* Items listed in a dataset
++++

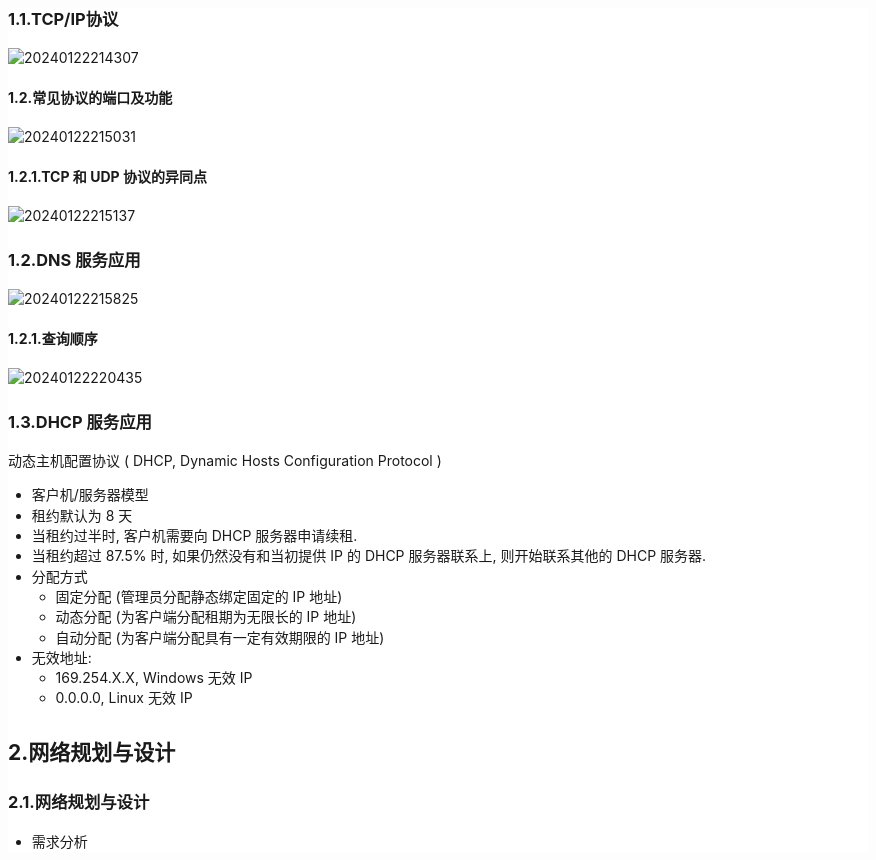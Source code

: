 ### 1.1.TCP/IP协议

![20240122214307](https://cdn.jsdelivr.net/gh/xinyi1483/image@main/2024/20240122214307.png)



#### 1.2.常见协议的端口及功能

![20240122215031](https://cdn.jsdelivr.net/gh/xinyi1483/image@main/2024/20240122215031.png)



#### 1.2.1.TCP 和 UDP 协议的异同点

![20240122215137](https://cdn.jsdelivr.net/gh/xinyi1483/image@main/2024/20240122215137.png)



### 1.2.DNS 服务应用

![20240122215825](https://cdn.jsdelivr.net/gh/xinyi1483/image@main/2024/20240122215825.png)



#### 1.2.1.查询顺序

![20240122220435](https://cdn.jsdelivr.net/gh/xinyi1483/image@main/2024/20240122220435.png)





### 1.3.DHCP 服务应用

动态主机配置协议 ( DHCP, Dynamic Hosts Configuration Protocol )

- 客户机/服务器模型
- 租约默认为 8 天
- 当租约过半时, 客户机需要向 DHCP 服务器申请续租.
- 当租约超过 87.5% 时, 如果仍然没有和当初提供 IP 的 DHCP 服务器联系上, 则开始联系其他的 DHCP 服务器.
- 分配方式
  - 固定分配 (管理员分配静态绑定固定的 IP 地址)
  - 动态分配 (为客户端分配租期为无限长的 IP 地址)
  - 自动分配 (为客户端分配具有一定有效期限的 IP 地址)
- 无效地址:
  - 169.254.X.X, Windows 无效 IP
  - 0.0.0.0, Linux 无效 IP



## 2.网络规划与设计

### 2.1.网络规划与设计

- 需求分析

++++

* WHAT YOU SHOULD DO
Scan the data above and report each line in which "image" is present.

* RESPONSE FOR THIS EXERCISE
![20240122214307](https://cdn.jsdelivr.net/gh/xinyi1483/image@main/2024/20240122214307.png)
![20240122215031](https://cdn.jsdelivr.net/gh/xinyi1483/image@main/2024/20240122215031.png)
![20240122215137](https://cdn.jsdelivr.net/gh/xinyi1483/image@main/2024/20240122215137.png)
![20240122215825](https://cdn.jsdelivr.net/gh/xinyi1483/image@main/2024/20240122215825.png)
![20240122220435](https://cdn.jsdelivr.net/gh/xinyi1483/image@main/2024/20240122220435.png)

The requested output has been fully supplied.